━━━━━ THE DATA ━━━━━

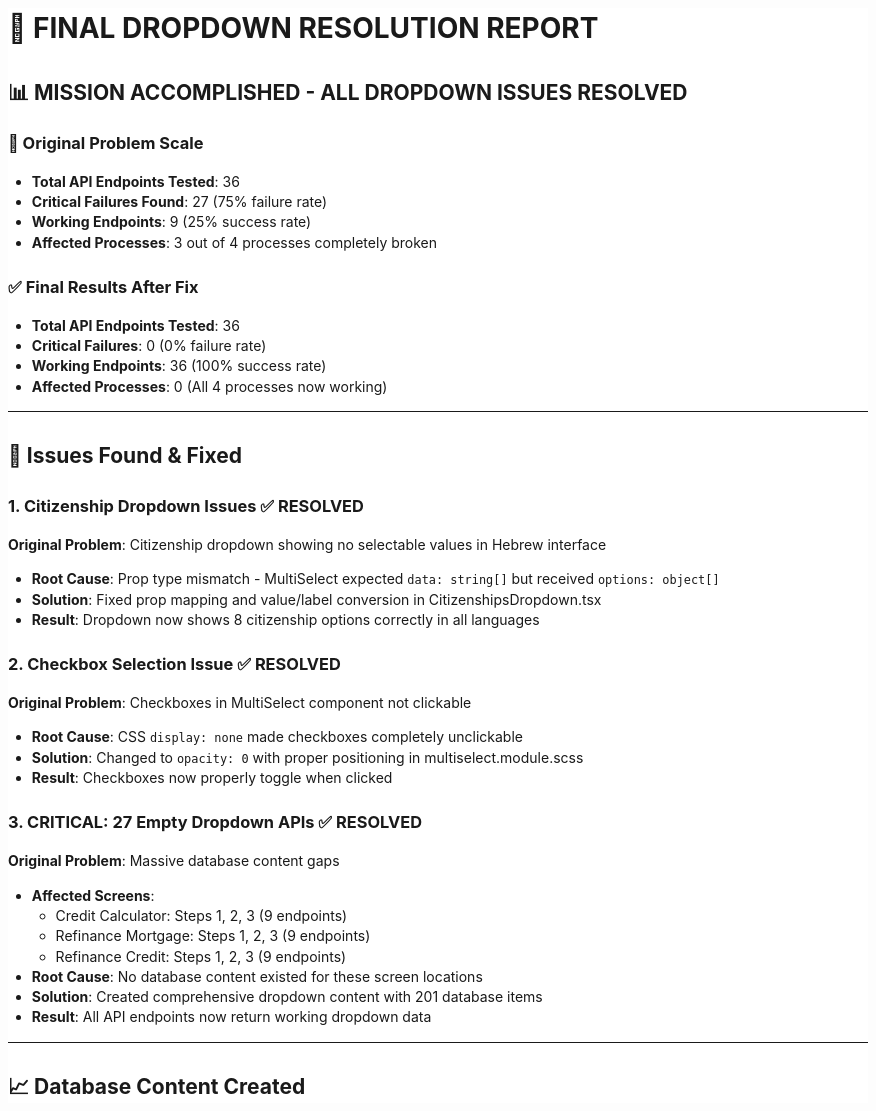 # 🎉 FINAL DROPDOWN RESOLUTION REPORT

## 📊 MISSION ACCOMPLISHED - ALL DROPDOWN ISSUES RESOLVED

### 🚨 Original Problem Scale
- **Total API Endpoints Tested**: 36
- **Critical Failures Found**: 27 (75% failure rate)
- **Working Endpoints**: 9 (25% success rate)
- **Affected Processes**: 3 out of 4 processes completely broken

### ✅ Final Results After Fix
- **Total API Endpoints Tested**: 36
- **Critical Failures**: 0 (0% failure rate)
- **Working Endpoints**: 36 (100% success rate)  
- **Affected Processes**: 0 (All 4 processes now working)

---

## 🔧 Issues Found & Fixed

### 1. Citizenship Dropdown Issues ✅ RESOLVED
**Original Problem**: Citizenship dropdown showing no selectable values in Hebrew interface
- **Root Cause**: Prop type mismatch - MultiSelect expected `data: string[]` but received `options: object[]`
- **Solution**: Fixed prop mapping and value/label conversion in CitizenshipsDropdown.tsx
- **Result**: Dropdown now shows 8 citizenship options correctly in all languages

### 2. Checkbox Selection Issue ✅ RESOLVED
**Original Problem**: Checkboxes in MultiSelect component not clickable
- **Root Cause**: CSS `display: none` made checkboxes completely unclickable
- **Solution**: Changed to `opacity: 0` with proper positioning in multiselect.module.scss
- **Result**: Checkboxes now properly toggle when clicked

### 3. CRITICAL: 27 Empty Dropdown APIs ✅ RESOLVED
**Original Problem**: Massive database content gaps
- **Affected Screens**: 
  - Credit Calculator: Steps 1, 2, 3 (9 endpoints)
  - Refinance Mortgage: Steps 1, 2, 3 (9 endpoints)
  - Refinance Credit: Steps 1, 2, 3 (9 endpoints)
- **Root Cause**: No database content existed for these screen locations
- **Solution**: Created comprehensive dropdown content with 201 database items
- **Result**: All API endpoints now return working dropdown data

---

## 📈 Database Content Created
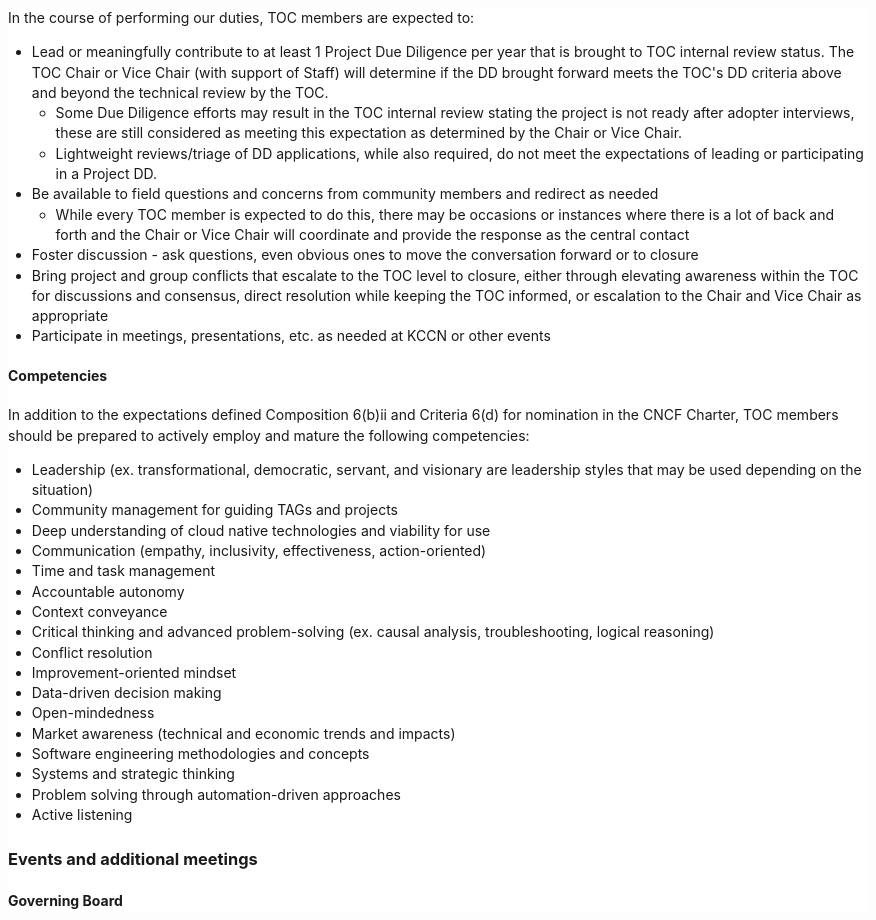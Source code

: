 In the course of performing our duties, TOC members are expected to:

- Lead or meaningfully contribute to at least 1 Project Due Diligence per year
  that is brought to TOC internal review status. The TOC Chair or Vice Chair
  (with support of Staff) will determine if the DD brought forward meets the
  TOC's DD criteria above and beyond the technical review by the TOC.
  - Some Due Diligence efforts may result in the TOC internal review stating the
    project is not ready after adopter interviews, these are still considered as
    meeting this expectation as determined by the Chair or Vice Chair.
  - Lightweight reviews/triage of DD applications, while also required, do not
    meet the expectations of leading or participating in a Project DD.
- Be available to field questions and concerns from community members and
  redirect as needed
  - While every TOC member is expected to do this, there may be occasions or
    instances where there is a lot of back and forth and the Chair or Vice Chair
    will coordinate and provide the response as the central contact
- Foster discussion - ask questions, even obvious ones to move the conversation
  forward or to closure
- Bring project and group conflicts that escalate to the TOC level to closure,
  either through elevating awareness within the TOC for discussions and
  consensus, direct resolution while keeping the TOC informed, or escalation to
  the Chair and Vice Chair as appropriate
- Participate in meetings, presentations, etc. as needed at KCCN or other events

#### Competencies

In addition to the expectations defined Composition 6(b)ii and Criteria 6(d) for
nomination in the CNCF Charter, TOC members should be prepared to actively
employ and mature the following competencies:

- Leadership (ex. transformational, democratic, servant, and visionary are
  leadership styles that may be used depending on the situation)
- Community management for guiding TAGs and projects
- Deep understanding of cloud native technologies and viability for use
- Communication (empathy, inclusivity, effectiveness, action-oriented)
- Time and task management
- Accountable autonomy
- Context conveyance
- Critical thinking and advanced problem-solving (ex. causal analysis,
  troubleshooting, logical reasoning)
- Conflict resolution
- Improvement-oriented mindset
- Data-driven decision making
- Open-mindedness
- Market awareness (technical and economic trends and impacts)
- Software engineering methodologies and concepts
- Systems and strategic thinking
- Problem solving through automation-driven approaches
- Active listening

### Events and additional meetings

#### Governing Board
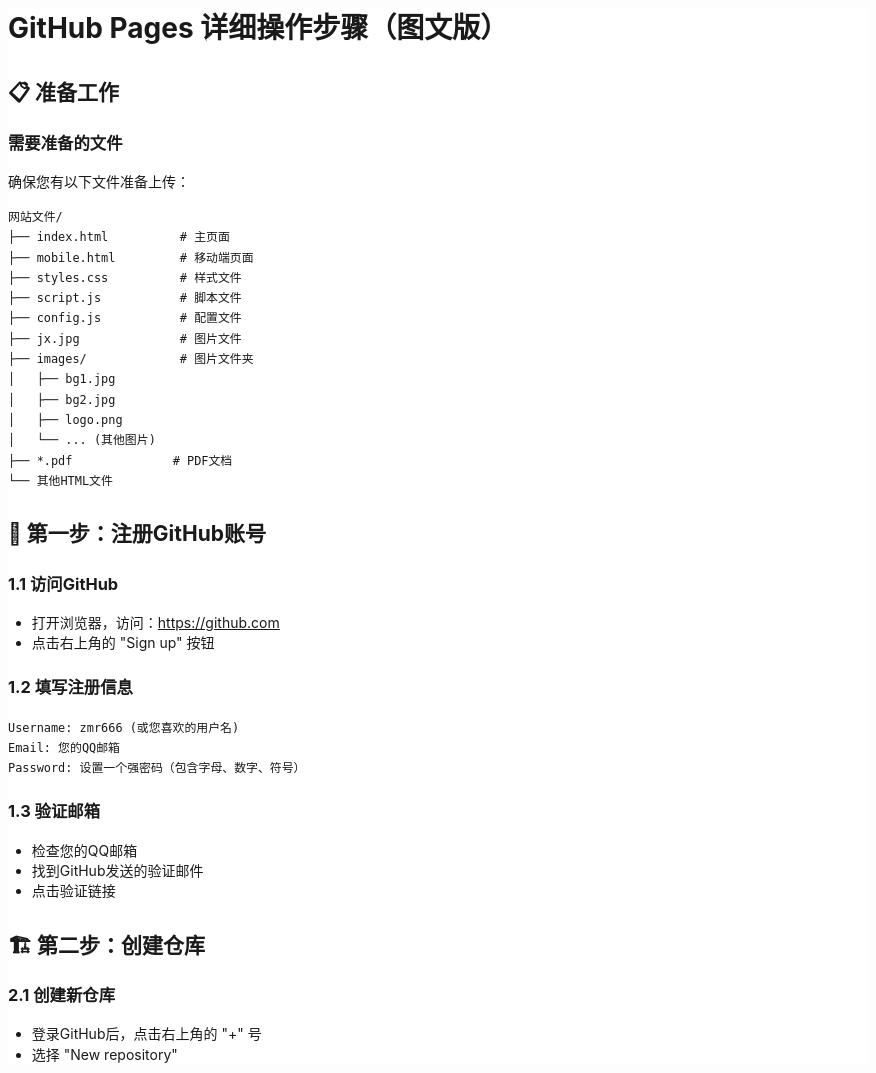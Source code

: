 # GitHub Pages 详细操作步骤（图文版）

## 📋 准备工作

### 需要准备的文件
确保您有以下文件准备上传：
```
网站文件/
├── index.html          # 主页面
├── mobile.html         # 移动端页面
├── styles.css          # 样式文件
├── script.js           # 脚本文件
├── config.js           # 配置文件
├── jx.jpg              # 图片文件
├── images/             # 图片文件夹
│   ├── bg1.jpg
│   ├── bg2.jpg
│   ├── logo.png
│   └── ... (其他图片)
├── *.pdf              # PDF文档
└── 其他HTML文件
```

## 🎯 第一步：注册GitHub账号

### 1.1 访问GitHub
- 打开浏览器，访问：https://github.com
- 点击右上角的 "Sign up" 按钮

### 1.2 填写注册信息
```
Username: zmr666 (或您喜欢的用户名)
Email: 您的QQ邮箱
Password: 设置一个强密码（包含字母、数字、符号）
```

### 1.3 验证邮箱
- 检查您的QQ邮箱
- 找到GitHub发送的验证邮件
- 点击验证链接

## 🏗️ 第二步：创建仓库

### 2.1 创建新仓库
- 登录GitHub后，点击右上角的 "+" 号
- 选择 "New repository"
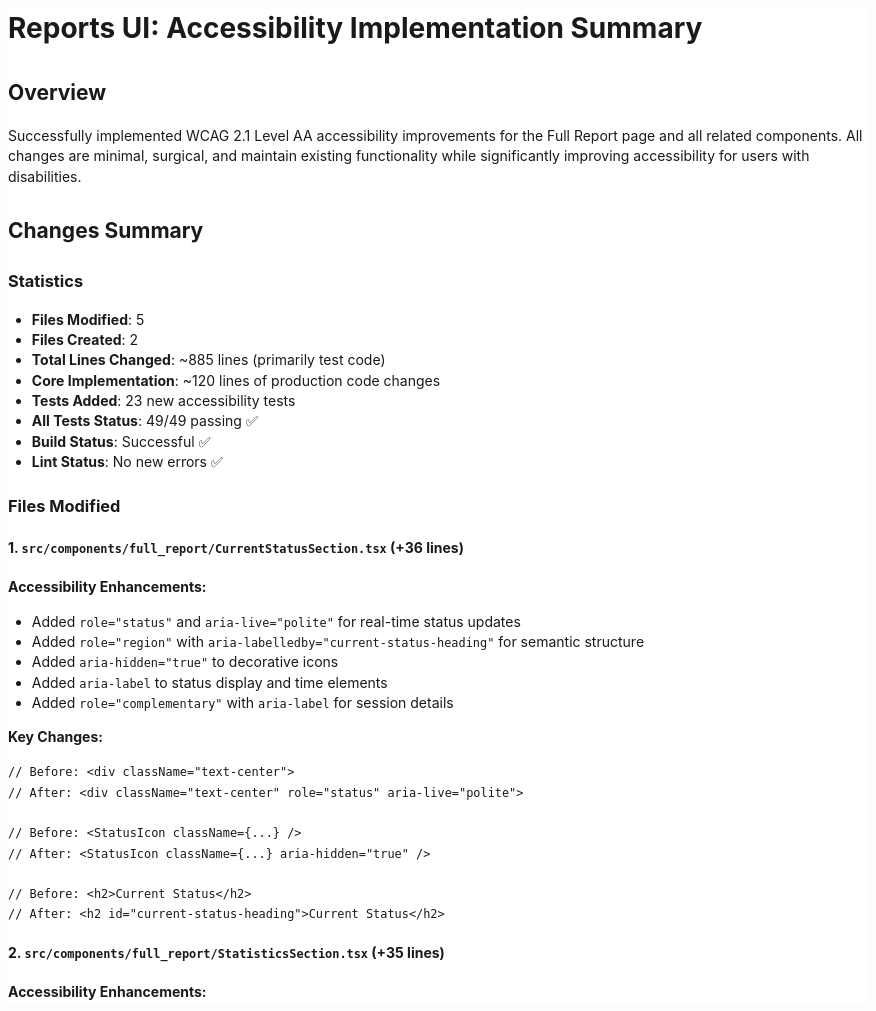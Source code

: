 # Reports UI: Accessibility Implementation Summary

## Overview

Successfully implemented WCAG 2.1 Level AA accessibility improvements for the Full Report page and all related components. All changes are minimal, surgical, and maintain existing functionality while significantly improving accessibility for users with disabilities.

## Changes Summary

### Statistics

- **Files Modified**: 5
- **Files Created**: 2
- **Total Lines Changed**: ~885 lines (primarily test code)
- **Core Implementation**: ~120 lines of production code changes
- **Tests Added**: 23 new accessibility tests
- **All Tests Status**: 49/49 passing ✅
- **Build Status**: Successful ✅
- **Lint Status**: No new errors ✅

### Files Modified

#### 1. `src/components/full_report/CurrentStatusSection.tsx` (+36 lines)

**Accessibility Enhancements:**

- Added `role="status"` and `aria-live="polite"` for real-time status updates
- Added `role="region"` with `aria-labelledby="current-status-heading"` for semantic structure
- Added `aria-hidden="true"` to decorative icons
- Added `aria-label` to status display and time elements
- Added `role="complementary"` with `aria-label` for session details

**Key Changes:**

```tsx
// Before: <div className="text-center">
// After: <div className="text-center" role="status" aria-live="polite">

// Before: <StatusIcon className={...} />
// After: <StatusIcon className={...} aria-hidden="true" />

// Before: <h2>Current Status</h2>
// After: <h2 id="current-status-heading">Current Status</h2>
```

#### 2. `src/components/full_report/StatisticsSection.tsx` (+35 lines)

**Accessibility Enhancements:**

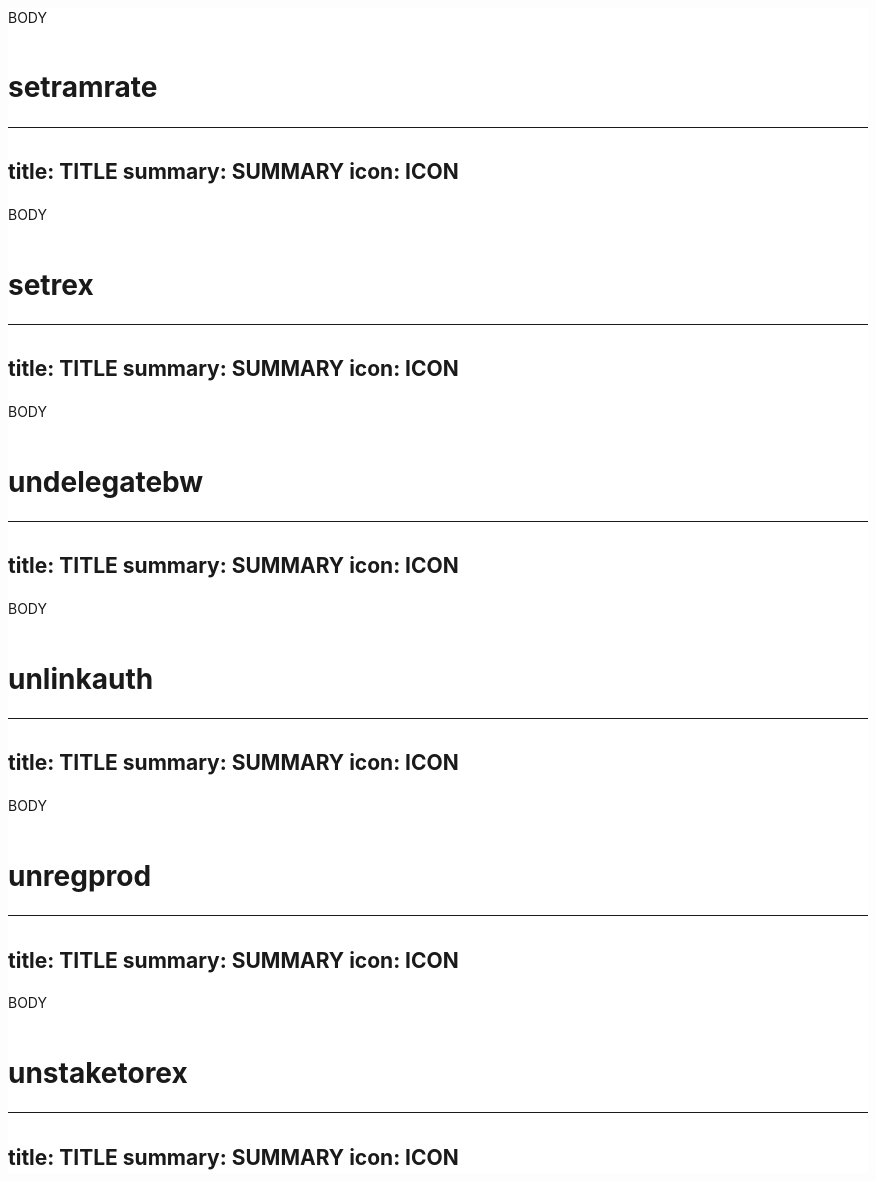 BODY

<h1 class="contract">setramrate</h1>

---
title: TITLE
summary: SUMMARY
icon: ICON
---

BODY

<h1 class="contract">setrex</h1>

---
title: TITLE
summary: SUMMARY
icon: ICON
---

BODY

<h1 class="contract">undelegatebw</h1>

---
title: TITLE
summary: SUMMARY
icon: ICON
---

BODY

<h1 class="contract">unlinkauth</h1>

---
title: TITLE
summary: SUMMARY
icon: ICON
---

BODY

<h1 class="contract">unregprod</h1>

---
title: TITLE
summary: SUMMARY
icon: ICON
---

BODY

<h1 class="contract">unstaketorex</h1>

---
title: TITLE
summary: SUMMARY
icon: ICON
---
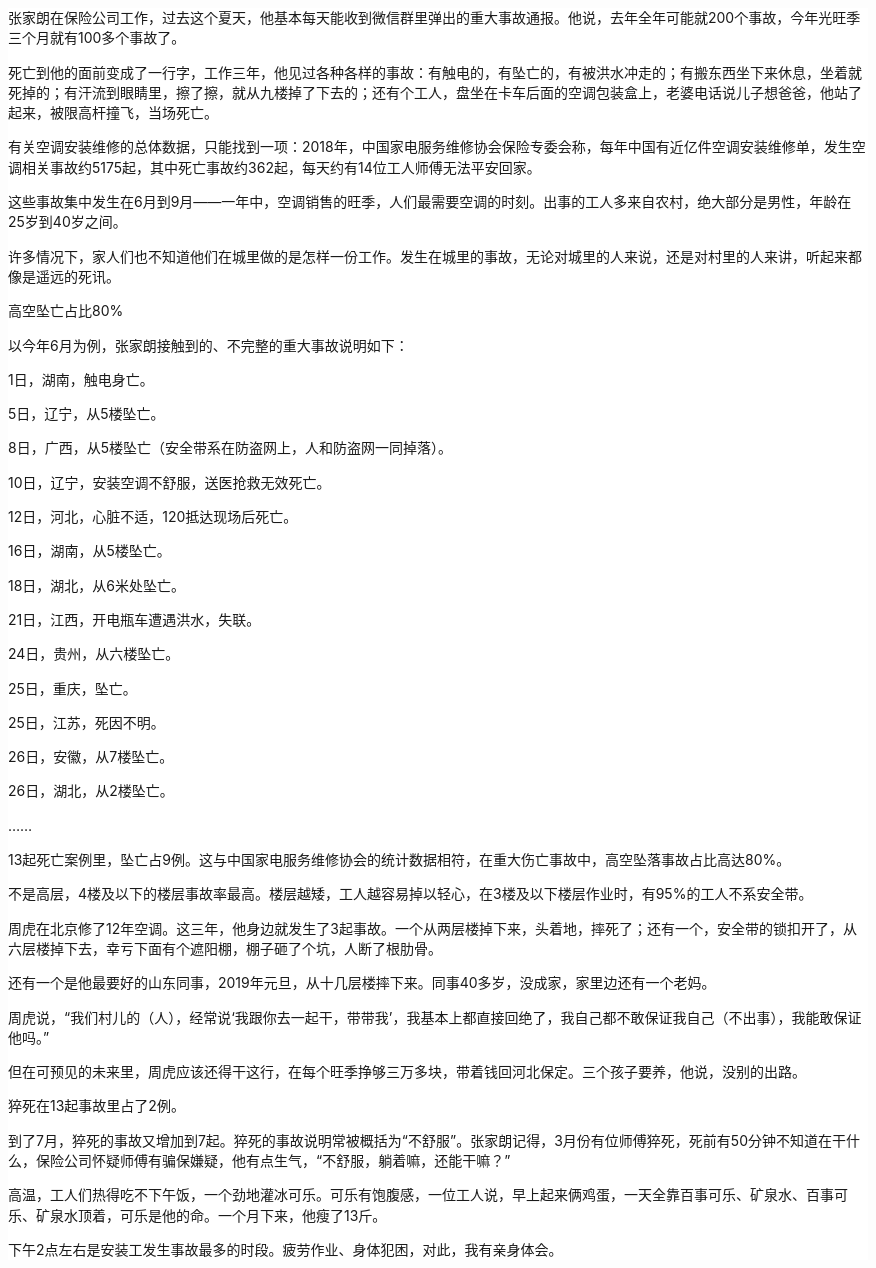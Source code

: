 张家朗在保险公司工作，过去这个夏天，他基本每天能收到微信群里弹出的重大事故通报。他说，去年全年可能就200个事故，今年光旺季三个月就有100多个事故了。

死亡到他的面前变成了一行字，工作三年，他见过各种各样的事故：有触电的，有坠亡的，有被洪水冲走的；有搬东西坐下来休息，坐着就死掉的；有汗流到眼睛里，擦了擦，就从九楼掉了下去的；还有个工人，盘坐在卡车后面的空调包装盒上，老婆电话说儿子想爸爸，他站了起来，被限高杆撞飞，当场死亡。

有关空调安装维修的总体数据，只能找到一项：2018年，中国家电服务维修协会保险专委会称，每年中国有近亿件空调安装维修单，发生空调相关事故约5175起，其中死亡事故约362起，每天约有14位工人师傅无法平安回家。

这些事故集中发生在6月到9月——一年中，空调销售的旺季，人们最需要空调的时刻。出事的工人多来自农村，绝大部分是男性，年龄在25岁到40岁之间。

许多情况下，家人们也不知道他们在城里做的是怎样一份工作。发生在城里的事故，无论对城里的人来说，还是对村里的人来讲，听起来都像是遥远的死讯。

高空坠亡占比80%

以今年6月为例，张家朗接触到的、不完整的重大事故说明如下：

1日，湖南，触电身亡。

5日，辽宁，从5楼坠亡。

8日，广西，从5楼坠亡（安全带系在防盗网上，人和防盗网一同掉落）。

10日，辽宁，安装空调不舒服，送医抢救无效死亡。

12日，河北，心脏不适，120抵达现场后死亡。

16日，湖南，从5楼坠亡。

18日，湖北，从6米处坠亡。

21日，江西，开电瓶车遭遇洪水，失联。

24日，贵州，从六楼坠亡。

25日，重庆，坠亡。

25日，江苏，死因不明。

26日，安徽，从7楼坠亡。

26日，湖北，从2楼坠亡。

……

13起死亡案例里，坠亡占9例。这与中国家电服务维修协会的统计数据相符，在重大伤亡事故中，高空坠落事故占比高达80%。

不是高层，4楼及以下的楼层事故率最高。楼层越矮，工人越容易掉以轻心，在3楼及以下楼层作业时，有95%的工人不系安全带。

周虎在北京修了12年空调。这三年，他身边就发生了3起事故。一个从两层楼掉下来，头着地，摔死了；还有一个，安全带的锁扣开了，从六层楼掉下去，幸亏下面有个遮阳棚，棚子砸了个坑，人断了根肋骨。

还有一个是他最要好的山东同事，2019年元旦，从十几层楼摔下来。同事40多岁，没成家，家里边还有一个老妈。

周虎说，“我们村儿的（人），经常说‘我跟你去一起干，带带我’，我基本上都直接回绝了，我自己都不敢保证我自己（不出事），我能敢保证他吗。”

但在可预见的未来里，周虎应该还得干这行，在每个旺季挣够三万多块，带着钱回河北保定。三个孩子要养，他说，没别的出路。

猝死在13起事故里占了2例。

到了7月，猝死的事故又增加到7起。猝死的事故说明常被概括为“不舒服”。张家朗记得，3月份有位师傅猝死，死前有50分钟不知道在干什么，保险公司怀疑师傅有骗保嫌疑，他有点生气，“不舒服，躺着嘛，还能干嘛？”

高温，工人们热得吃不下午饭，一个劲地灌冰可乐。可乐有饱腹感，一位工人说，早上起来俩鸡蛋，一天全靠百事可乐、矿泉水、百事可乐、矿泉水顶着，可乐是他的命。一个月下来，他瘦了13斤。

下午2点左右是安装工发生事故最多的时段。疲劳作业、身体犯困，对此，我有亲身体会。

━━━━━

_ABOUT THIS EXERCISE_:
Would you copy out every line in the records that includes the string "center"?

_RESULT OF THE TASK_:
// Before: <div className="text-center">
// After: <div className="text-center" role="status" aria-live="polite">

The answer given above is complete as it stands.